Ocasio-Cortez Sued Over Twitter Block

Rising Democratic star Alexandria Ocasio-Cortez, a freshman lawmaker from New York, has been hit with a lawsuit accusing her of violating the First Amendment by blocking a critic on Twitter.

The suit, brought by former New York State Assembly Member Dov Hikind, came hours after a federal appeals court ruled that President Trump acted unconstitutionally by blocking Twitter users based on their viewpoints.

Hikind, a Brooklyn resident who currently runs the advocacy group Americans Against Anti-Semitism, says he was blocked by Ocasio-Cortez after he criticized her for saying the government was running “concentration camps” on the border.

Hikind alleges he was blocked “purely because of his speech in support of Jewish values and Israel.”

“Defendant’s blocking of the Plaintiff from the @AOC account violates the First Amendment because it imposes a viewpoint-based restriction on Mr.

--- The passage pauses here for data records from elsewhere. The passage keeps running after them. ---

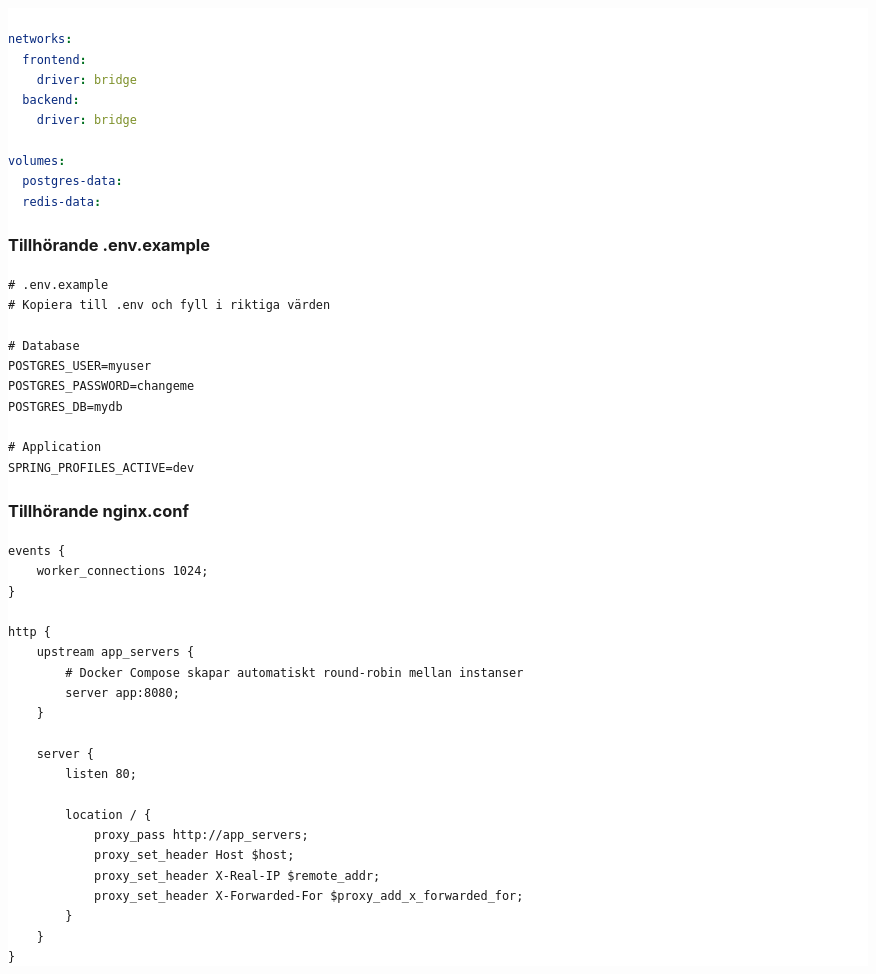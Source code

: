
 ```yaml

networks:
  frontend:
    driver: bridge
  backend:
    driver: bridge

volumes:
  postgres-data:
  redis-data:
```

### Tillhörande .env.example

```properties
# .env.example
# Kopiera till .env och fyll i riktiga värden

# Database
POSTGRES_USER=myuser
POSTGRES_PASSWORD=changeme
POSTGRES_DB=mydb

# Application
SPRING_PROFILES_ACTIVE=dev
```

### Tillhörande nginx.conf

```nginx
events {
    worker_connections 1024;
}

http {
    upstream app_servers {
        # Docker Compose skapar automatiskt round-robin mellan instanser
        server app:8080;
    }

    server {
        listen 80;

        location / {
            proxy_pass http://app_servers;
            proxy_set_header Host $host;
            proxy_set_header X-Real-IP $remote_addr;
            proxy_set_header X-Forwarded-For $proxy_add_x_forwarded_for;
        }
    }
}
```
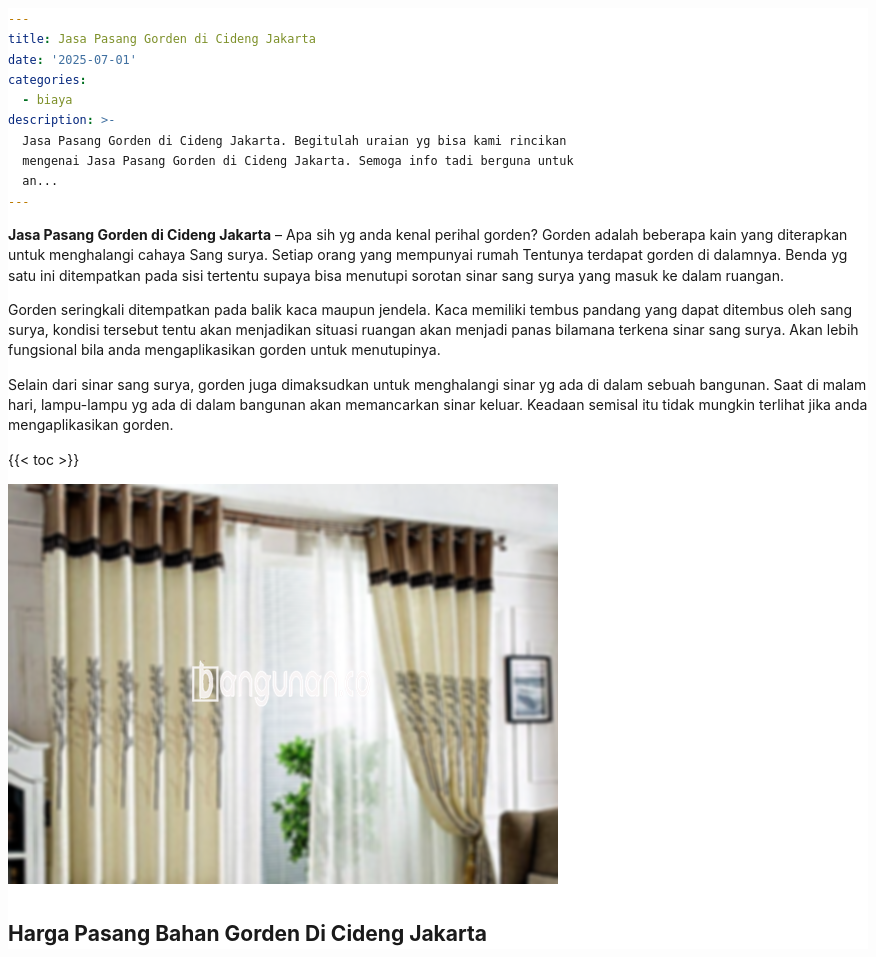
 ```yaml
---
title: Jasa Pasang Gorden di Cideng Jakarta
date: '2025-07-01'
categories:
  - biaya
description: >-
  Jasa Pasang Gorden di Cideng Jakarta. Begitulah uraian yg bisa kami rincikan
  mengenai Jasa Pasang Gorden di Cideng Jakarta. Semoga info tadi berguna untuk
  an...
---
```


**Jasa Pasang Gorden di Cideng Jakarta** – Apa sih yg anda kenal perihal gorden? Gorden adalah beberapa kain yang diterapkan untuk menghalangi cahaya Sang surya. Setiap orang yang mempunyai rumah Tentunya terdapat gorden di dalamnya. Benda yg satu ini ditempatkan pada sisi tertentu supaya bisa menutupi sorotan sinar sang surya yang masuk ke dalam ruangan.

Gorden seringkali ditempatkan pada balik kaca maupun jendela. Kaca memiliki tembus pandang yang dapat ditembus oleh sang surya, kondisi tersebut tentu akan menjadikan situasi ruangan akan menjadi panas bilamana terkena sinar sang surya. Akan lebih fungsional bila anda mengaplikasikan gorden untuk menutupinya.

Selain dari sinar sang surya, gorden juga dimaksudkan untuk menghalangi sinar yg ada di dalam sebuah bangunan. Saat di malam hari, lampu-lampu yg ada di dalam bangunan akan memancarkan sinar keluar. Keadaan semisal itu tidak mungkin terlihat jika anda mengaplikasikan gorden.

{{< toc >}}

![Jasa Pasang Gorden di Cideng Jakarta](/images/pasang-gorden-murah22.png)

## Harga Pasang Bahan Gorden Di Cideng Jakarta
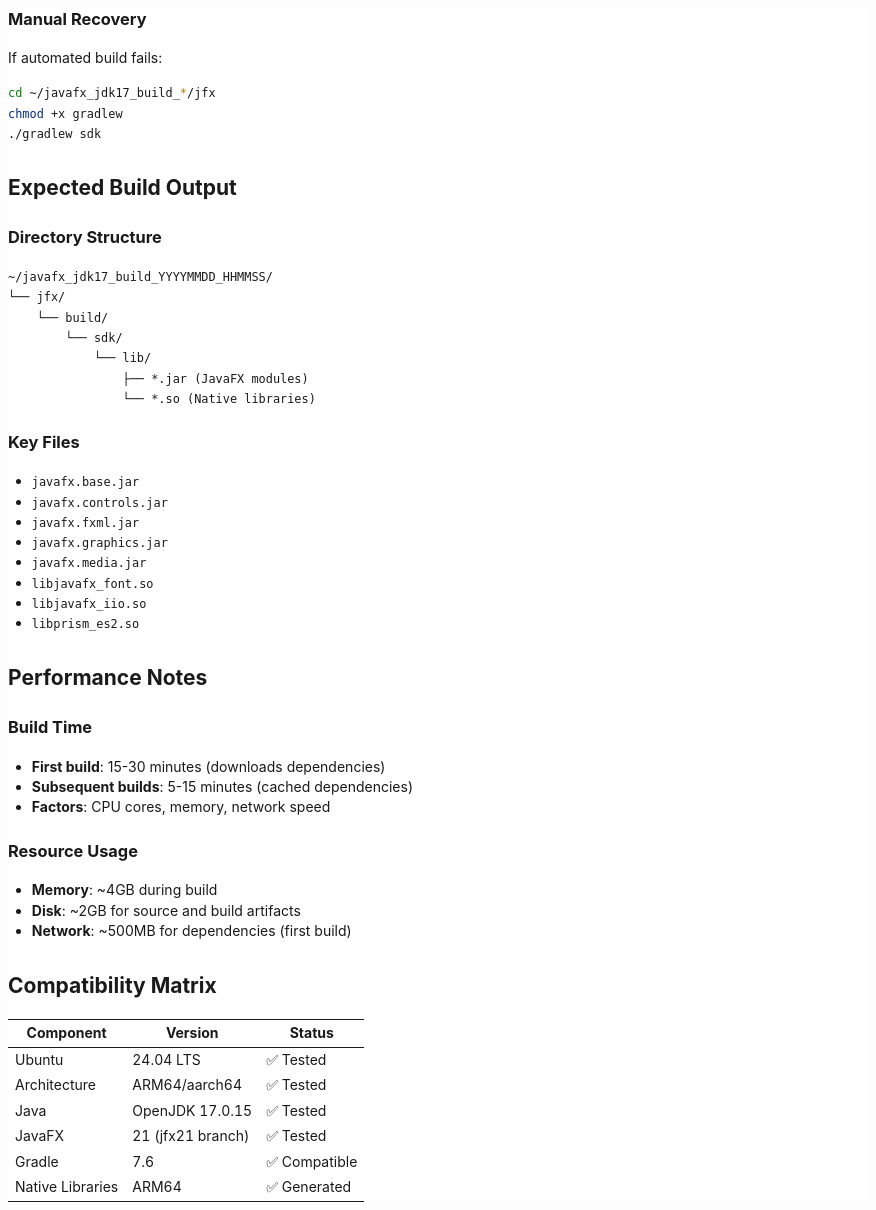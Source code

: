 ### Manual Recovery
If automated build fails:
```bash
cd ~/javafx_jdk17_build_*/jfx
chmod +x gradlew
./gradlew sdk
```

## Expected Build Output

### Directory Structure
```
~/javafx_jdk17_build_YYYYMMDD_HHMMSS/
└── jfx/
    └── build/
        └── sdk/
            └── lib/
                ├── *.jar (JavaFX modules)
                └── *.so (Native libraries)
```

### Key Files
- `javafx.base.jar`
- `javafx.controls.jar`
- `javafx.fxml.jar`
- `javafx.graphics.jar`
- `javafx.media.jar`
- `libjavafx_font.so`
- `libjavafx_iio.so`
- `libprism_es2.so`

## Performance Notes

### Build Time
- **First build**: 15-30 minutes (downloads dependencies)
- **Subsequent builds**: 5-15 minutes (cached dependencies)
- **Factors**: CPU cores, memory, network speed

### Resource Usage
- **Memory**: ~4GB during build
- **Disk**: ~2GB for source and build artifacts
- **Network**: ~500MB for dependencies (first build)

## Compatibility Matrix

| Component | Version | Status |
|-----------|---------|--------|
| Ubuntu | 24.04 LTS | ✅ Tested |
| Architecture | ARM64/aarch64 | ✅ Tested |
| Java | OpenJDK 17.0.15 | ✅ Tested |
| JavaFX | 21 (jfx21 branch) | ✅ Tested |
| Gradle | 7.6 | ✅ Compatible |
| Native Libraries | ARM64 | ✅ Generated |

Hikind’s participation in a public forum,” he contends in papers filed with the U.S. District Court in the Eastern District of New York.

Ocasio-Cortez, whose Twitter account, @AOC, has 4.7 million followers, set off a controversy last month by referring to detention centers as concentration camps. Some critics accused her of minimizing the Holocaust, but other people said her use of the term was historically accurate.

This week's ruling that Trump unconstitutionally blocked critics on Twitter appears to support Hikind's complaint -- but much could still turn on facts that haven't yet emerged, according to Internet legal expert Eric Goldman, a Santa Clara University professor who has written extensively about lawsuits against politicians over social media blocks.

In the lawsuit against Trump, the government admitted Twitter users were blocked solely for criticizing the president. That acknowledgment paved the way for federal judges to say the blocks violated people's free speech rights to express opinions about the government.

“It's possible that she had a better excuse than Trump did,” Goldman says. “But it's also possible that she engaged in unconstitutional censorship just like Trump did.”